As protocol, the VF at the institute is done annually with repeat VF advised in the event of unreliable field at any visit as defined above. The baseline best field of the patient was taken for comparison with subsequent 2 visits in this study with exclusion of baseline fields reflecting learning effects. The baseline fields were used to stratify the VFs into three groups based on severity, namely mean deviation on 24-2 (hereby defined as MD), MD<-6 dB and >-12 dB, MD<-12 dB and >-20 dB and MD<-20 dB and >-30 dB while eyes with MD >-6 dB and <-30 dB were excluded. The EMR hospital database was used to stratify eyes into stable or progressing eyes based on clinical judgment by the treating clinician. Patients with indeterminate status or incomplete database record where clinical stability or progression could not be retrieved were excluded. Clinical stability was ascertained in the absence of any fresh changes like fresh retinal nerve fiber layer defects, increase in focal neuroretinal rim changes or new disc hemorrhage, adjudged by the treating clinician during any visit (mandating augmentation of therapy or surgery).
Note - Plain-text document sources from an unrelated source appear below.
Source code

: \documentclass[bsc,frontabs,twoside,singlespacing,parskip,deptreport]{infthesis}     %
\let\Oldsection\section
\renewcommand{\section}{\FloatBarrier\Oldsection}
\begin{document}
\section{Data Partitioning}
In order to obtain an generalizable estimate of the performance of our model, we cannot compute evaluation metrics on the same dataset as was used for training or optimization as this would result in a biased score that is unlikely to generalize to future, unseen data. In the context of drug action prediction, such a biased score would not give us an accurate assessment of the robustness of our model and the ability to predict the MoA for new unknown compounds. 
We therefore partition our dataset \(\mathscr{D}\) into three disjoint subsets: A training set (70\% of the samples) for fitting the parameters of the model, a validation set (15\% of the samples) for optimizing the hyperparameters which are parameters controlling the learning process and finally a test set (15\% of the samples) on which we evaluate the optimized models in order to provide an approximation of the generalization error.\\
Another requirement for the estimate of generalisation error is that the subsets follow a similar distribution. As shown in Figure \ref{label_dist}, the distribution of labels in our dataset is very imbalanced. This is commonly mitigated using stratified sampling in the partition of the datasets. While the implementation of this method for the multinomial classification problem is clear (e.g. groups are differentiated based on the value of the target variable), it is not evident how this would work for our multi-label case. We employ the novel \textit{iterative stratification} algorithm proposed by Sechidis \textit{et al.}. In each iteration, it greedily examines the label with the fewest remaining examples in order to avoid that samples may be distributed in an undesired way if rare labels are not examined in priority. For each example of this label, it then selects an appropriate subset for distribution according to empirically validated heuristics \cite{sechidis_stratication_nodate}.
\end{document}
Clinical disc progression was ascertained in the event of increase in cup disc ratio or increased focal neuroretinal thinning, disc hemorrhage or widening of existing/occurrence of new nerve fiber layer defects (with or without raised IOP) mandating augmentation of therapy.

The VFI and CFI were calculated as published previously, [Figure 1], see supplemental methods.[10],[14] Point-wise threshold differences in the same individual between visits at each test location were calculated using multilevel mixed effects model and each eye was considered an independent unit, [Figure S1].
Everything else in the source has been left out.